Kreativraum mit Katharina J. Ferner
24 | Sofie Steinfest
Wie der Christbaum schwimmen lernte, der hätte der unsrige werden sollen
Nur diesen einen Wunsch habe ich, nur diesen, nichts sonst wünsche ich mir zu Weihnachten, habe ich zu dir gesagt: Lass uns zusammen einen Baum aussuchen, habe ich gesagt, für uns. Und mir den Baum dabei schon als einen geschmückten gedacht, und das gemeinsame Aussuchen so, als gäbe es uns mit einem gemeinsamen Heim rund um diesen Baum.
Mich daran zu gewöhnen, dass du in letzter Minute doch nicht kannst, dazu habe ich bereits genügend Zeit gehabt. Anscheinend nicht ausreichend. Vorhin noch, allein vor dem Christbaumstand, habe ich meine Zuversicht durchschwommen, und womöglich auch die deine. Quer zur Fließrichtung, das in jedem Fall. Jedenfalls in dem Fall unseres verfehlten Zusammentreffens, wieder einmal.
Es ist wahr, finde ich nun, so wie ich den Baum unverhüllt durch die Straßen schleppe, so wie ich mich dahinschleppe und den Baum nur als Vorwand, ohne dich. Es ist wahr, die besinnungslose Freude kennt uns kaum mehr. Ansatzlos heben wir uns von allem ab, was wir einst waren und nie sein werden. Die Ringe an unseren Fingern haben ab dem ersten Augenblick von unserer komplizierten Verfassung gezeugt: nicht zusammenpassend. Wohl haben wir vorgeblich unwissend getan, als hätten wir uns bei unseren Treueschwüren versprochen. Und dennoch, eine Tatsache, nicht nur an Feiertagen: Du wie ich einem anderen Menschen zugetan.
Das Ausharren und Zuwarten seither unsere Lebensaufgabe. Oft umsonst. Darum also, der Baum, den ich allein über den losen Neuschnee schleife, den Baum, den du nicht mit mir trägst, verzweifelt, als ginge es darum ein Wettrennen zu gewinnen. Auf befestigten Straßen eile ich, als könnte mich das retten, oder auch nur etwas von uns, und denke an die Zeit, als Anfang war und Frühling freilich und meine Verfügbarkeit zum Beispiel durchaus zur Debatte gestanden ist. Mit zusammengebissenen Zähnen haben wir uns einst einander vorgestellt. Um das Schlimmste zu verhüten, das wir noch kaum ahnten, das Schlimmste, das meine Offenbarung sein mochte oder deine.

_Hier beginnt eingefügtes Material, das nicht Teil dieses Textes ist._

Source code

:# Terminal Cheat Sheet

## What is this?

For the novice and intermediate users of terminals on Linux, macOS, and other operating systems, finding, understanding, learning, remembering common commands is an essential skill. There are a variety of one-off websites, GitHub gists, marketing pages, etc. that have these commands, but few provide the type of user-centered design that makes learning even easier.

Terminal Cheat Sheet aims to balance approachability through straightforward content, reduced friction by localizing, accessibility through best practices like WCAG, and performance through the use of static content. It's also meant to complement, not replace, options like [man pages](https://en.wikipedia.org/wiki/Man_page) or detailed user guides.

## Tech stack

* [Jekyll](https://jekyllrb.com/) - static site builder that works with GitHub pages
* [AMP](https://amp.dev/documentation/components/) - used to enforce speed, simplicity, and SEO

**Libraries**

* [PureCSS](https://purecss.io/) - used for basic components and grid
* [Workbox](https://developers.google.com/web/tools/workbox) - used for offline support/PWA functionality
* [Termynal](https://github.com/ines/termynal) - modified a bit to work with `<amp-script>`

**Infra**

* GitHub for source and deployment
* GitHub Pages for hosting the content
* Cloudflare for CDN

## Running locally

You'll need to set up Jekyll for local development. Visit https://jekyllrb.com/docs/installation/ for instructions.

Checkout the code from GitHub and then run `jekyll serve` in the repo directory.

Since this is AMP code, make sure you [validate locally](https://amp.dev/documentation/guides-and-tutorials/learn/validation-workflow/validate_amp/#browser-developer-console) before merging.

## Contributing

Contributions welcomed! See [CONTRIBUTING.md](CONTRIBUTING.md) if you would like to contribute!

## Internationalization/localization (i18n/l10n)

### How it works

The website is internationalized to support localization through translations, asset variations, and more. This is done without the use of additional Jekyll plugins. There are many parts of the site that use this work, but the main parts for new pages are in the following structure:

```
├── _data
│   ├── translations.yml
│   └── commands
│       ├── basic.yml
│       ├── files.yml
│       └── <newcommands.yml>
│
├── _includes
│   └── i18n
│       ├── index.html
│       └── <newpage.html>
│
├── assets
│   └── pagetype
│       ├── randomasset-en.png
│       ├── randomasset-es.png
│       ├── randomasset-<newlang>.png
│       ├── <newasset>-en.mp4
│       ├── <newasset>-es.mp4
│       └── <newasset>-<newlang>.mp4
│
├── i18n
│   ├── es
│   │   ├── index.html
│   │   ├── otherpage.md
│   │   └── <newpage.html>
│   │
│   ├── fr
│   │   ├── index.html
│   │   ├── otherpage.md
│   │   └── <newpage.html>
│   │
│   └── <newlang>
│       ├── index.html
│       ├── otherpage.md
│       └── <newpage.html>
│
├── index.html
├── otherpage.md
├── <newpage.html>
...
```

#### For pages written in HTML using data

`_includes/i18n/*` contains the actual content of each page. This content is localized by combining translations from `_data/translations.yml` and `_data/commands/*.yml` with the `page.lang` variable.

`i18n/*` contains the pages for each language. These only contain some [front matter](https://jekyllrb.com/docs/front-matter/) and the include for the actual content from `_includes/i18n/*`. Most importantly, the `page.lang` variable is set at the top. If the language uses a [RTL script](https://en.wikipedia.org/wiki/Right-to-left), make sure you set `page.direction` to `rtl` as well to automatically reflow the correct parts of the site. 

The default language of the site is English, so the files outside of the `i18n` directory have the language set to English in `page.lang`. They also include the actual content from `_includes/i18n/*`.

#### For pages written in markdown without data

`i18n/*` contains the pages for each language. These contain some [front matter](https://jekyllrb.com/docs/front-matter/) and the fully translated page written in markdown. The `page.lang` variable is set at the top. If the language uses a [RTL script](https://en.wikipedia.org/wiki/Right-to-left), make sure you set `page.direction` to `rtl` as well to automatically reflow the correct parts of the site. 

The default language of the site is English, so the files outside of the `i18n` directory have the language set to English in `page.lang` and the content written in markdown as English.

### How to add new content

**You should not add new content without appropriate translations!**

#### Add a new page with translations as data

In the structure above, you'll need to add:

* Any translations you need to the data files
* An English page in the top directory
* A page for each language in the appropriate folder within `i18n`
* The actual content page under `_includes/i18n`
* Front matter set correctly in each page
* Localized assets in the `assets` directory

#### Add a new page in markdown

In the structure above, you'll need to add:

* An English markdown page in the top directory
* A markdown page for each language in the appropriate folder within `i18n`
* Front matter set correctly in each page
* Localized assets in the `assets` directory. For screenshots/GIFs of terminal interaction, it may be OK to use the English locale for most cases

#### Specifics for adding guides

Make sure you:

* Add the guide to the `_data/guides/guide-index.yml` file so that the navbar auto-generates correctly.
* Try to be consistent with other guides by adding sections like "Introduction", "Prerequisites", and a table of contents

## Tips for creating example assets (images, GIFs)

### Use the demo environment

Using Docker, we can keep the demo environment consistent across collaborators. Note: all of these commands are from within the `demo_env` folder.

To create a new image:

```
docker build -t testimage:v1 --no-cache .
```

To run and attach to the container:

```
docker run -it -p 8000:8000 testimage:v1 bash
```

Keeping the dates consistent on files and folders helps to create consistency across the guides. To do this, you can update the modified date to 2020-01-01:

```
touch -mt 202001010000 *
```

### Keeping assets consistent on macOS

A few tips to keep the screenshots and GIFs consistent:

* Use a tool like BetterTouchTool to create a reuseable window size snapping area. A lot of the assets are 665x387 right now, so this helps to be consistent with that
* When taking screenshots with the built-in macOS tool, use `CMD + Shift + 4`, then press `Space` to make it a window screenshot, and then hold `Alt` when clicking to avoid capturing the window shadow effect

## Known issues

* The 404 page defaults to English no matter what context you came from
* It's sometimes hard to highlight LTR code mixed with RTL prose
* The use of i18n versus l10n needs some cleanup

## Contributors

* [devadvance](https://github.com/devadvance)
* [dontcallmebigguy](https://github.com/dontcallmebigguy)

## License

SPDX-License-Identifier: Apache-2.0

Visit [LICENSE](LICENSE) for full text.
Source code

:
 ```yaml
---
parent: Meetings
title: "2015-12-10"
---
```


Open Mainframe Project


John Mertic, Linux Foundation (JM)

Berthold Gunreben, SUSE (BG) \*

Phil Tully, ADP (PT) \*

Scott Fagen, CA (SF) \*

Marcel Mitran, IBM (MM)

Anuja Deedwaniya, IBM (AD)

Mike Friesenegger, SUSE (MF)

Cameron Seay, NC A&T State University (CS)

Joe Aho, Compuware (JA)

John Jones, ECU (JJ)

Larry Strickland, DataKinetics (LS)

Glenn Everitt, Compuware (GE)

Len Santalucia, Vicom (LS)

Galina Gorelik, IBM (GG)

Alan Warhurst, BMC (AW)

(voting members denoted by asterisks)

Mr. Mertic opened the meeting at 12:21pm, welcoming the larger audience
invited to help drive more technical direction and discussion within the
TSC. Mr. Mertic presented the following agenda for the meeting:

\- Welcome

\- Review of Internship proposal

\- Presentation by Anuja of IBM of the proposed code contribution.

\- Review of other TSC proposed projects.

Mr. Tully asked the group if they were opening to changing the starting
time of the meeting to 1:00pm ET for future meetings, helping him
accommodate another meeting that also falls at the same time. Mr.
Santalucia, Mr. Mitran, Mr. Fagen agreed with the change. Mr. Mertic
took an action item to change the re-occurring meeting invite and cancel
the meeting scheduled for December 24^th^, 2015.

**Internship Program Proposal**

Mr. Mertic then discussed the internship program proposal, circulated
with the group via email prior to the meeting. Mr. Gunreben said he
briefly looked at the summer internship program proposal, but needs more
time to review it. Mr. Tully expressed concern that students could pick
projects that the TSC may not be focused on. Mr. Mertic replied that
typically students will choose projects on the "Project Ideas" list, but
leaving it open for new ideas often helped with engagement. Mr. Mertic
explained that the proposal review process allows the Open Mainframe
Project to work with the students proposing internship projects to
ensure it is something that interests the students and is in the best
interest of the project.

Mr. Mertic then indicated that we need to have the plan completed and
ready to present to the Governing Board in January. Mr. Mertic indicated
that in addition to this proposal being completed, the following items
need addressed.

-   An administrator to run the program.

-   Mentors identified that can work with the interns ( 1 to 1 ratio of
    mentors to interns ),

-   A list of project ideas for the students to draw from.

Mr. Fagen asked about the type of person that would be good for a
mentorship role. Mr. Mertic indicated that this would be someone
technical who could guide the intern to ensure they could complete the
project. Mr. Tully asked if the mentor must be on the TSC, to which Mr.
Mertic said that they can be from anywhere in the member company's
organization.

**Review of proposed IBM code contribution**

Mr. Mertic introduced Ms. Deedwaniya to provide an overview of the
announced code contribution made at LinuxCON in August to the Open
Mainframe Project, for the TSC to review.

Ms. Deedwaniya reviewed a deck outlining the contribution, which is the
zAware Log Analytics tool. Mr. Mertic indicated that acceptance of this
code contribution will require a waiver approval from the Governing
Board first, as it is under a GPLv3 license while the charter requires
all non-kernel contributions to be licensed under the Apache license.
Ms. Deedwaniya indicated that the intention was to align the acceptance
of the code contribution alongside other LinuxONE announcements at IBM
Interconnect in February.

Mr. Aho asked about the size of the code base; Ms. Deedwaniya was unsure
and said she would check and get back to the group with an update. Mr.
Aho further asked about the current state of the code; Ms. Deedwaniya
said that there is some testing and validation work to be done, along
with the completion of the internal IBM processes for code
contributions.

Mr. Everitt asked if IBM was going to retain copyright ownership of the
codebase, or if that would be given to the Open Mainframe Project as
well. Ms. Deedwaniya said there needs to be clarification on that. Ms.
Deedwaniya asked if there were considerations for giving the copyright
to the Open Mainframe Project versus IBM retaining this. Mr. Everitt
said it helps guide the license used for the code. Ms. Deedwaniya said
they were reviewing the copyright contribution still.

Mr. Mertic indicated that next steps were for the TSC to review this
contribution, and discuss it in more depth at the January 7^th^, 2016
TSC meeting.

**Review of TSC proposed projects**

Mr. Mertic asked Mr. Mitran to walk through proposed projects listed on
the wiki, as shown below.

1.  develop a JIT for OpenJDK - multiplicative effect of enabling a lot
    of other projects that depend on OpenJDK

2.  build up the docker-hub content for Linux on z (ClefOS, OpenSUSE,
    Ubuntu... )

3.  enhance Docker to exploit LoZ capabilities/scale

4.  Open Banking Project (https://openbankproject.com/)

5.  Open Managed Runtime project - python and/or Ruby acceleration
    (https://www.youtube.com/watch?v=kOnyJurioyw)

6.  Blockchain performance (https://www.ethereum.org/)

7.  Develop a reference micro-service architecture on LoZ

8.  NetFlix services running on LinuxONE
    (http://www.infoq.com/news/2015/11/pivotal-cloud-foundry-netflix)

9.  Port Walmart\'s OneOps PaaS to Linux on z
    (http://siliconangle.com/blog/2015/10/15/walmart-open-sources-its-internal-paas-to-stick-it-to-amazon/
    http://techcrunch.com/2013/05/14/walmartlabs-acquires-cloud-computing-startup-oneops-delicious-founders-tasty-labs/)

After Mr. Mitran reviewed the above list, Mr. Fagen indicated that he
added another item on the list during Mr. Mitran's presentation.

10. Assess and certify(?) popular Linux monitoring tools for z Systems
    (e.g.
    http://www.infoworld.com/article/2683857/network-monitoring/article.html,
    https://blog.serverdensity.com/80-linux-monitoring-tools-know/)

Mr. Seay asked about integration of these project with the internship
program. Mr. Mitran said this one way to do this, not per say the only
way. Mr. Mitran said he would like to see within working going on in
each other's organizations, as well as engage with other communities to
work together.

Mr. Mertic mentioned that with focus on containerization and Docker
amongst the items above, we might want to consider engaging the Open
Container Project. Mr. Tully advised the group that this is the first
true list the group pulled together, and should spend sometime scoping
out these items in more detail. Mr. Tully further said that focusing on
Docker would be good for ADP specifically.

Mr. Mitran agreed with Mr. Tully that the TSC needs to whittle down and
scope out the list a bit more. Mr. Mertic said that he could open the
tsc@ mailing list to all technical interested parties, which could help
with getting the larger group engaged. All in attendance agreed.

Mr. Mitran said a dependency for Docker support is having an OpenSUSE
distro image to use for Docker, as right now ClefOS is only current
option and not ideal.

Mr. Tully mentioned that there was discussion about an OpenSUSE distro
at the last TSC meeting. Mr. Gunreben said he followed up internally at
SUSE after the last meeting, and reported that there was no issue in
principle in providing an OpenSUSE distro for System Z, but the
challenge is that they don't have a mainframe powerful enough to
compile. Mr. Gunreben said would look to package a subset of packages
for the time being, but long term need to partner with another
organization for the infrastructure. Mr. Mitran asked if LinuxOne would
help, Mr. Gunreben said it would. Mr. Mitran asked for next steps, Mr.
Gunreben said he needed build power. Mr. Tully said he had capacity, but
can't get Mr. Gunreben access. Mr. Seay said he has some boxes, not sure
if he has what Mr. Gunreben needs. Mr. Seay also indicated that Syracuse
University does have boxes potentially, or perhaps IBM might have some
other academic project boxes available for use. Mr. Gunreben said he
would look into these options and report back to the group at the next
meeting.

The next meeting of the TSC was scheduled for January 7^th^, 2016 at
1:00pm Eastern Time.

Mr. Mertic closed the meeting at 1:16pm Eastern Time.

Ich und der Baum bewegen sich über die Friedensbrücke, als gäbe es keine andere denn diese schicksalshafte Querung. Wiewohl die Richtung stimmt, unterwegs zu dir, ist meine Lust entvölkert. Ich denke an Wildbienen, die ich den domestizierten immer schon vorgezogen habe, und denke bereits an unseren Baum getunkt in ein Das-wäre-auch-zu-schön-gewesen! Und spüre ihn entgleiten, den Christbaum, der hätte der unsrige werden sollen, aus meinen verkrampften Händen, hinab, als wäre da kein Geländer, in die Donau, wo ich ihn kurz darauf treiben sehe, wie unsere Zuversicht: gegen die Strömung.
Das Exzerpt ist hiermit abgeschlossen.